Outro documento de autoridades britânicas da Royal United Services Institute demonstra a mesma preocupação com o uso da tecnologia para atos criminosos, recomendando o monitoramento da atividade. No mais, foram emitidos pelo Departamento do Tesouro dos EUA em abril deste ano recomendações para o combate ao financiamento ilícito do mercado de arte envolvendo alto valores, com especial atenção para a arte digital.

Diferentemente do que se imagina, o crime de lavagem de dinheiro não faz uso somente da moeda em espécie de curso oficial. Assim como as tecnologias evoluem para acompanhar o desenvolvimento social, novas estratégias de cometer ilícitos também se valem delas.
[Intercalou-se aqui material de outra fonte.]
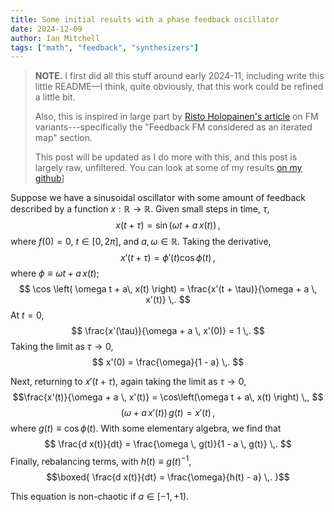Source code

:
 ```yaml
---
title: Some initial results with a phase feedback oscillator
date: 2024-12-09
author: Ian Mitchell
tags: ["math", "feedback", "synthesizers"]
---
```



> **NOTE.** I first did all this stuff around early 2024-11, including write
> this little README—I think, quite obviously, that this work could be refined
> a little bit.
>
> Also, this is inspired in large part by [Risto Holopainen's article][ristoid]
> on FM variants---specifically the "Feedback FM considered as an iterated map"
> section.
>
> This post will be updated as I do more with this, and this post is largely
> raw, unfiltered. You can look at some of my results [on my github][github]]

Suppose we have a sinusoidal oscillator with some amount of feedback described
by a function $x:\mathbb{R} \rightarrow \mathbb{R}$. Given small steps in time, $\tau$,
$$ x(t + \tau) = \sin \left( \omega t + a \, x(t) \right) \,, $$
where $f(0) = 0$, $t \in [0, 2\pi]$, and $a, \omega \in \mathbb{R}$. Taking the
derivative,
$$ x'(t + \tau) = \phi'(t) \cos \phi(t) \,, $$
where $\phi \equiv \omega t + a \, x(t)$;
$$ \cos \left( \omega t + a\, x(t) \right) =
    \frac{x'(t + \tau)}{\omega + a \, x'(t)} \,. $$
At $t = 0$,
$$ \frac{x'(\tau)}{\omega + a \, x'(0)} = 1 \,. $$
Taking the limit as $\tau \rightarrow 0$,
$$ x'(0) = \frac{\omega}{1 - a} \,. $$

Next, returning to $x'(t + \tau)$, again taking the limit as
$\tau \rightarrow 0$,
$$\frac{x'(t)}{\omega + a \, x'(t)} = \cos\left(\omega t + a\, x(t) \right) \,, $$
$$ \left( \omega + a \, x'(t) \right)\, g(t) = x'(t) \,,$$
where $g(t) \equiv \cos{\phi(t)}$. With some elementary
algebra, we find that
$$ \frac{d x(t)}{dt} = \frac{\omega \, g(t)}{1 - a \, g(t)} \,. $$
Finally, rebalancing terms, with $h(t) \equiv g(t)^{-1}$,
$$\boxed{ \frac{d x(t)}{dt} = \frac{\omega}{h(t) - a} \,. }$$

This equation is non-chaotic if $a \in [-1, +1)$.


[ristoid]: https://ristoid.net/modular/fm_variants.html

[github]: https://github.com/pretentiousUsername/sine_feedback_stuff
Nesse sentido, um mercado paralelo e ilegal tem se estabelecido no âmbito dos ativos virtuais. Algumas particularidades  relacionadas aos tokens não fungíveis têm aberto novos espaços para crimes como a lavagem de dinheiro e a negociação de lavagem (“wash trading”).

Ainda que as transações realizadas sejam registradas, não é possível identificar o destinatário e o remetente, de maneira que o pseudo anonimato acaba sendo uma característica desse tipo de ativo. Logo, a lavagem ocorre aproveitando-se da possibilidade de especulação do mercado e utilizando, em boa parte, a compra do token através de criptoativos.
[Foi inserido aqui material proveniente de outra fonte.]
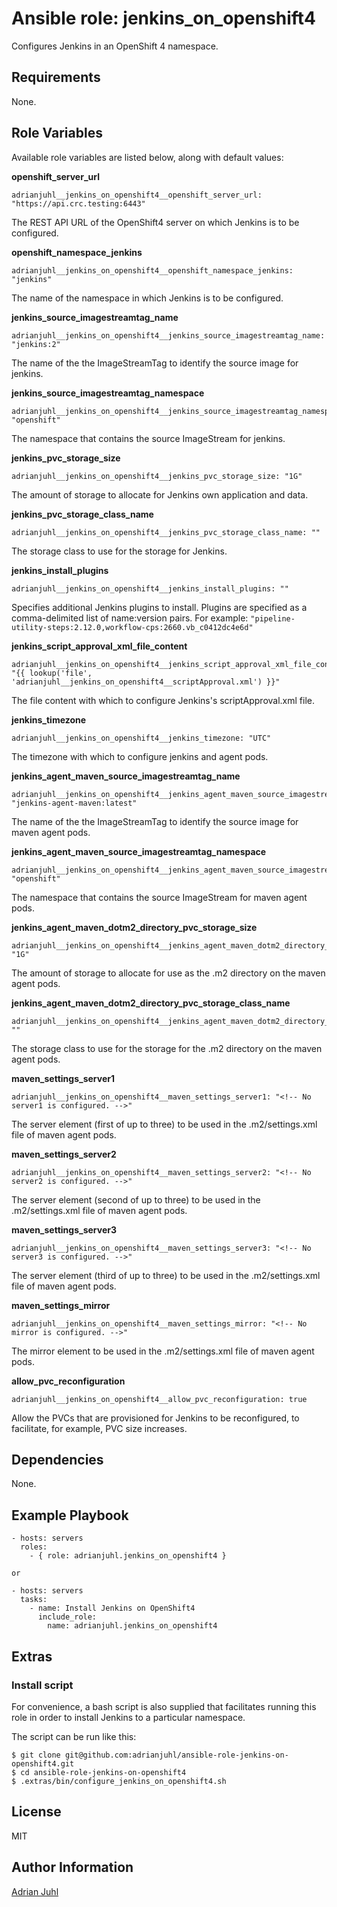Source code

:# Ansible role: jenkins_on_openshift4

Configures Jenkins in an OpenShift 4 namespace.

## Requirements

None.

## Role Variables

Available role variables are listed below, along with default values:

**openshift_server_url**

    adrianjuhl__jenkins_on_openshift4__openshift_server_url: "https://api.crc.testing:6443"

The REST API URL of the OpenShift4 server on which Jenkins is to be configured.

**openshift_namespace_jenkins**

    adrianjuhl__jenkins_on_openshift4__openshift_namespace_jenkins: "jenkins"

The name of the namespace in which Jenkins is to be configured.

**jenkins_source_imagestreamtag_name**

    adrianjuhl__jenkins_on_openshift4__jenkins_source_imagestreamtag_name: "jenkins:2"

The name of the the ImageStreamTag to identify the source image for jenkins.

**jenkins_source_imagestreamtag_namespace**

    adrianjuhl__jenkins_on_openshift4__jenkins_source_imagestreamtag_namespace: "openshift"

The namespace that contains the source ImageStream for jenkins.

**jenkins_pvc_storage_size**

    adrianjuhl__jenkins_on_openshift4__jenkins_pvc_storage_size: "1G"

The amount of storage to allocate for Jenkins own application and data.

**jenkins_pvc_storage_class_name**

    adrianjuhl__jenkins_on_openshift4__jenkins_pvc_storage_class_name: ""

The storage class to use for the storage for Jenkins.

**jenkins_install_plugins**

    adrianjuhl__jenkins_on_openshift4__jenkins_install_plugins: ""

Specifies additional Jenkins plugins to install. Plugins are specified as a comma-delimited list of name:version pairs. For example: `"pipeline-utility-steps:2.12.0,workflow-cps:2660.vb_c0412dc4e6d"`

**jenkins_script_approval_xml_file_content**

    adrianjuhl__jenkins_on_openshift4__jenkins_script_approval_xml_file_content: "{{ lookup('file', 'adrianjuhl__jenkins_on_openshift4__scriptApproval.xml') }}"

The file content with which to configure Jenkins's scriptApproval.xml file.

**jenkins_timezone**

    adrianjuhl__jenkins_on_openshift4__jenkins_timezone: "UTC"

The timezone with which to configure jenkins and agent pods.

**jenkins_agent_maven_source_imagestreamtag_name**

    adrianjuhl__jenkins_on_openshift4__jenkins_agent_maven_source_imagestreamtag_name: "jenkins-agent-maven:latest"

The name of the the ImageStreamTag to identify the source image for maven agent pods.

**jenkins_agent_maven_source_imagestreamtag_namespace**

    adrianjuhl__jenkins_on_openshift4__jenkins_agent_maven_source_imagestreamtag_namespace: "openshift"

The namespace that contains the source ImageStream for maven agent pods.

**jenkins_agent_maven_dotm2_directory_pvc_storage_size**

    adrianjuhl__jenkins_on_openshift4__jenkins_agent_maven_dotm2_directory_pvc_storage_size: "1G"

The amount of storage to allocate for use as the .m2 directory on the maven agent pods.

**jenkins_agent_maven_dotm2_directory_pvc_storage_class_name**

    adrianjuhl__jenkins_on_openshift4__jenkins_agent_maven_dotm2_directory_pvc_storage_class_name: ""

The storage class to use for the storage for the .m2 directory on the maven agent pods.

**maven_settings_server1**

    adrianjuhl__jenkins_on_openshift4__maven_settings_server1: "<!-- No server1 is configured. -->"

The server element (first of up to three) to be used in the .m2/settings.xml file of maven agent pods.

**maven_settings_server2**

    adrianjuhl__jenkins_on_openshift4__maven_settings_server2: "<!-- No server2 is configured. -->"

The server element (second of up to three) to be used in the .m2/settings.xml file of maven agent pods.

**maven_settings_server3**

    adrianjuhl__jenkins_on_openshift4__maven_settings_server3: "<!-- No server3 is configured. -->"

The server element (third of up to three) to be used in the .m2/settings.xml file of maven agent pods.

**maven_settings_mirror**

    adrianjuhl__jenkins_on_openshift4__maven_settings_mirror: "<!-- No mirror is configured. -->"

The mirror element to be used in the .m2/settings.xml file of maven agent pods.

**allow_pvc_reconfiguration**

    adrianjuhl__jenkins_on_openshift4__allow_pvc_reconfiguration: true

Allow the PVCs that are provisioned for Jenkins to be reconfigured, to facilitate, for example, PVC size increases.

## Dependencies

None.

## Example Playbook
```
- hosts: servers
  roles:
    - { role: adrianjuhl.jenkins_on_openshift4 }

or

- hosts: servers
  tasks:
    - name: Install Jenkins on OpenShift4
      include_role:
        name: adrianjuhl.jenkins_on_openshift4
```

## Extras

### Install script

For convenience, a bash script is also supplied that facilitates running this role in order to install Jenkins to a particular namespace.

The script can be run like this:
```
$ git clone git@github.com:adrianjuhl/ansible-role-jenkins-on-openshift4.git
$ cd ansible-role-jenkins-on-openshift4
$ .extras/bin/configure_jenkins_on_openshift4.sh
```

## License

MIT

## Author Information

[Adrian Juhl](http://github.com/adrianjuhl)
O agente criminoso costuma comprar um NFT com dinheiro “limpo”, vendendo o respectivo token como não fungível e utilizando seu nome. O dinheiro é, então, declarado como lucro de venda. Prática comum também é a evasão fiscal, com a venda do ativo por um preço a comprador fictício.
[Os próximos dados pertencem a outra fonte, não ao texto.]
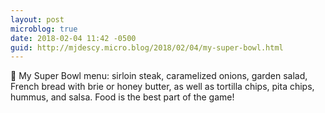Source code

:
 ```yaml
---
layout: post
microblog: true
date: 2018-02-04 11:42 -0500
guid: http://mjdescy.micro.blog/2018/02/04/my-super-bowl.html
---
```

🏈 My Super Bowl menu: sirloin steak, caramelized onions, garden salad, French bread with brie or honey butter, as well as tortilla chips, pita chips, hummus, and salsa. Food is the best part of the game!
Tratando-se do uso de “moedas” virtuais descentralizadas, a lavagem de dinheiro é facilitada por encontrar barreiras diminutas à movimentação de fundos ilícitos. Isso sem falar que, imaginando serem as obras e outros artigos em formatos digital, não há necessidade de mobilização e armazenamento físico.

Temos então, somada à dificuldade de rastreio dos responsáveis pela transação, a falta de um regime jurídico próprio para regulação dos ativos financeiros e a insegurança jurídica e fiscal gerada por essa situação sem precedentes para os desafios ligados ao combate à lavagem de dinheiro. As autoridades de diversos países seguem em alerta, atentando às melhores práticas e avaliando as possíveis soluções que acompanhem a evolução da criminalidade digital.

*Thaís Duarte Zappelini é advogada e consultora de Relações Governamentais no ITCN (Instituto de Estudos Estratégicos de Tecnologia e Ciclo de Numerário).